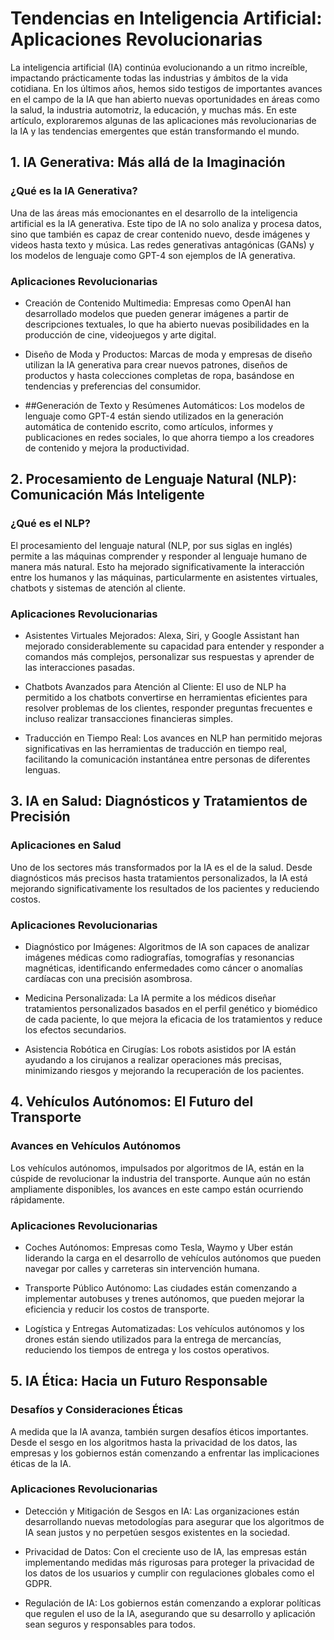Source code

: # Tendencias en Inteligencia Artificial: Aplicaciones Revolucionarias

La inteligencia artificial (IA) continúa evolucionando a un ritmo increíble, impactando prácticamente todas las industrias y ámbitos de la vida cotidiana. En los últimos años, hemos sido testigos de importantes avances en el campo de la IA que han abierto nuevas oportunidades en áreas como la salud, la industria automotriz, la educación, y muchas más. En este artículo, exploraremos algunas de las aplicaciones más revolucionarias de la IA y las tendencias emergentes que están transformando el mundo.

## 1. IA Generativa: Más allá de la Imaginación

### ¿Qué es la IA Generativa?

Una de las áreas más emocionantes en el desarrollo de la inteligencia artificial es la IA generativa. Este tipo de IA no solo analiza y procesa datos, sino que también es capaz de crear contenido nuevo, desde imágenes y videos hasta texto y música. Las redes generativas antagónicas (GANs) y los modelos de lenguaje como GPT-4 son ejemplos de IA generativa.

### Aplicaciones Revolucionarias

-   Creación de Contenido Multimedia: Empresas como OpenAI han desarrollado modelos que pueden generar imágenes a partir de descripciones textuales, lo que ha abierto nuevas posibilidades en la producción de cine, videojuegos y arte digital.

-   Diseño de Moda y Productos: Marcas de moda y empresas de diseño utilizan la IA generativa para crear nuevos patrones, diseños de productos y hasta colecciones completas de ropa, basándose en tendencias y preferencias del consumidor.

-   ##Generación de Texto y Resúmenes Automáticos: Los modelos de lenguaje como GPT-4 están siendo utilizados en la generación automática de contenido escrito, como artículos, informes y publicaciones en redes sociales, lo que ahorra tiempo a los creadores de contenido y mejora la productividad.

## 2. Procesamiento de Lenguaje Natural (NLP): Comunicación Más Inteligente

### ¿Qué es el NLP?

El procesamiento del lenguaje natural (NLP, por sus siglas en inglés) permite a las máquinas comprender y responder al lenguaje humano de manera más natural. Esto ha mejorado significativamente la interacción entre los humanos y las máquinas, particularmente en asistentes virtuales, chatbots y sistemas de atención al cliente.

### Aplicaciones Revolucionarias

-   Asistentes Virtuales Mejorados: Alexa, Siri, y Google Assistant han mejorado considerablemente su capacidad para entender y responder a comandos más complejos, personalizar sus respuestas y aprender de las interacciones pasadas.

-   Chatbots Avanzados para Atención al Cliente: El uso de NLP ha permitido a los chatbots convertirse en herramientas eficientes para resolver problemas de los clientes, responder preguntas frecuentes e incluso realizar transacciones financieras simples.

-   Traducción en Tiempo Real: Los avances en NLP han permitido mejoras significativas en las herramientas de traducción en tiempo real, facilitando la comunicación instantánea entre personas de diferentes lenguas.

## 3. IA en Salud: Diagnósticos y Tratamientos de Precisión

### Aplicaciones en Salud

Uno de los sectores más transformados por la IA es el de la salud. Desde diagnósticos más precisos hasta tratamientos personalizados, la IA está mejorando significativamente los resultados de los pacientes y reduciendo costos.

### Aplicaciones Revolucionarias

-   Diagnóstico por Imágenes: Algoritmos de IA son capaces de analizar imágenes médicas como radiografías, tomografías y resonancias magnéticas, identificando enfermedades como cáncer o anomalías cardíacas con una precisión asombrosa.

-   Medicina Personalizada: La IA permite a los médicos diseñar tratamientos personalizados basados en el perfil genético y biomédico de cada paciente, lo que mejora la eficacia de los tratamientos y reduce los efectos secundarios.

-   Asistencia Robótica en Cirugías: Los robots asistidos por IA están ayudando a los cirujanos a realizar operaciones más precisas, minimizando riesgos y mejorando la recuperación de los pacientes.

## 4. Vehículos Autónomos: El Futuro del Transporte

### Avances en Vehículos Autónomos

Los vehículos autónomos, impulsados por algoritmos de IA, están en la cúspide de revolucionar la industria del transporte. Aunque aún no están ampliamente disponibles, los avances en este campo están ocurriendo rápidamente.

### Aplicaciones Revolucionarias

-   Coches Autónomos: Empresas como Tesla, Waymo y Uber están liderando la carga en el desarrollo de vehículos autónomos que pueden navegar por calles y carreteras sin intervención humana.

-   Transporte Público Autónomo: Las ciudades están comenzando a implementar autobuses y trenes autónomos, que pueden mejorar la eficiencia y reducir los costos de transporte.

-   Logística y Entregas Automatizadas: Los vehículos autónomos y los drones están siendo utilizados para la entrega de mercancías, reduciendo los tiempos de entrega y los costos operativos.

## 5. IA Ética: Hacia un Futuro Responsable

### Desafíos y Consideraciones Éticas

A medida que la IA avanza, también surgen desafíos éticos importantes. Desde el sesgo en los algoritmos hasta la privacidad de los datos, las empresas y los gobiernos están comenzando a enfrentar las implicaciones éticas de la IA.

### Aplicaciones Revolucionarias

-   Detección y Mitigación de Sesgos en IA: Las organizaciones están desarrollando nuevas metodologías para asegurar que los algoritmos de IA sean justos y no perpetúen sesgos existentes en la sociedad.

-   Privacidad de Datos: Con el creciente uso de IA, las empresas están implementando medidas más rigurosas para proteger la privacidad de los datos de los usuarios y cumplir con regulaciones globales como el GDPR.

-   Regulación de IA: Los gobiernos están comenzando a explorar políticas que regulen el uso de la IA, asegurando que su desarrollo y aplicación sean seguros y responsables para todos.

** Your objective **
The lines above that hold the word "industria" are the ones to copy.

** Task response **
La inteligencia artificial (IA) continúa evolucionando a un ritmo increíble, impactando prácticamente todas las industrias y ámbitos de la vida cotidiana. En los últimos años, hemos sido testigos de importantes avances en el campo de la IA que han abierto nuevas oportunidades en áreas como la salud, la industria automotriz, la educación, y muchas más. En este artículo, exploraremos algunas de las aplicaciones más revolucionarias de la IA y las tendencias emergentes que están transformando el mundo.
Los vehículos autónomos, impulsados por algoritmos de IA, están en la cúspide de revolucionar la industria del transporte. Aunque aún no están ampliamente disponibles, los avances en este campo están ocurriendo rápidamente.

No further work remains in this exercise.